Powell’s great achievement at Blair’s No. 10 was bringing peace to Northern Ireland. He conducted a secret negotiation with the IRA to get them to sign what became the Good Friday Agreement. An RUC officer at the time told me that to keep the talks going, Powell even tipped off the IRA that one of their arms shipments from eastern Europe was being watched. This supposedly allowed the IRA to walk away without losing money or personnel. I’m told Powell has no recollection of anything like this and didn’t get operational intelligence as Downing Street chief of staff. Powell’s allies say there were many such ‘rumours floating around the system’. And anyway, they argue, this would have been a small price to pay for peace.
He has never repudiated the Iraq war. Instead, he has spoken, lightly, of being a ‘redeeming sinner’
Some accuse Powell of romanticising the Republican gunmen. A former intelligence officer said he’d spoken to Powell many times about his clandestine talks and thought he was ‘too impressed by the other side… There’s definitely a slight element, and I don’t want to exaggerate this, of the sexiness of dealing with killers’. Ulster’s ‘securocrats’ were horrified to get reports of Powell jumping into a taxi at Belfast airport with a notorious IRA bomber.
Powell has written that Blair authorised him to go alone to meet the Republicans on their own turf to build trust. Powell’s father, an air vice-marshal, had been shot at by the IRA; his brother, Charles – Margaret Thatcher’s most trusted adviser – had been forced to hide under the cabinet table during an IRA mortar attack. When Powell met the Sinn Fein leaders, Gerry Adams and Martin McGuinness, for the first time, he refused to shake their hands. He would eventually call that ‘a petty gesture I now regret’.

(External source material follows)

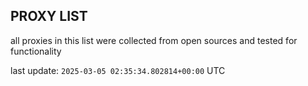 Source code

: ## PROXY LIST

all proxies in this list were collected from open sources and tested for functionality

last update: `2025-03-05 02:35:34.802814+00:00` UTC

Powell later wrote a book called Talking to Terrorists and this is exactly what he did after leaving office along with Blair. He founded a charity, Intermediate, that worked secret back channels to try to bring an end to conflicts around the globe. In 2015, he proposed talks with Isis. This was not long after Jihadi John had severed the heads of British and American hostages on video. Powell wrote in the Atlantic that ‘once the red mist of rage’ had lifted it was important ‘to think coolly and calmly’ about a long-term strategy for ending the violence. He thought you could split the ‘more moderate’ Isis leaders from those trying to usher in the apocalypse. One source told me Powell had gone on to meet Isis, though he has never confirmed this. He did, apparently, meet Mohamed al Jolani, once al-Qaeda’s leader in Syria, now the country’s President. This is proof, Powell would say, that you should talk to anyone.
Powell’s years of negotiating are a guide to what he will do now as national security adviser. Just after last year’s general election, he said conflict resolution should be a priority for the new Labour government: ‘We can make it our sort-of USP.’ He told a conference at Chatham House that the ‘one opportunity’ provided by Brexit was to make it easier to bring armed groups to Britain for talks. Even when he was at No. 10, he said, he had never been able to get visas for the Hamas leadership, because of EU and other rules. Mediation could largely be done by NGOs or individuals, ‘government steering, not rowing’. Britain could help bring peace to the Sahel, Ethiopia, Sudan, Myanmar and many other places. ‘I find myself apologising for my ancestors everywhere from Myanmar to the Middle East to Nigeria. So, I think we always have a duty to do something.’
This is the new version of liberal interventionism: make the world a better place, but not at the point of a gun. The new two-word doctrine for British foreign policy is ‘progressive realism’, a term coined by the Foreign Secretary David Lammy: idealism plus realpolitik. Britain will now operate in the world as it is, not the world as we would like it to be. The Labour government will hold fast to our values, while also working in the national interest. It will be a good trick if Powell can pull it off: cakeism in foreign policy.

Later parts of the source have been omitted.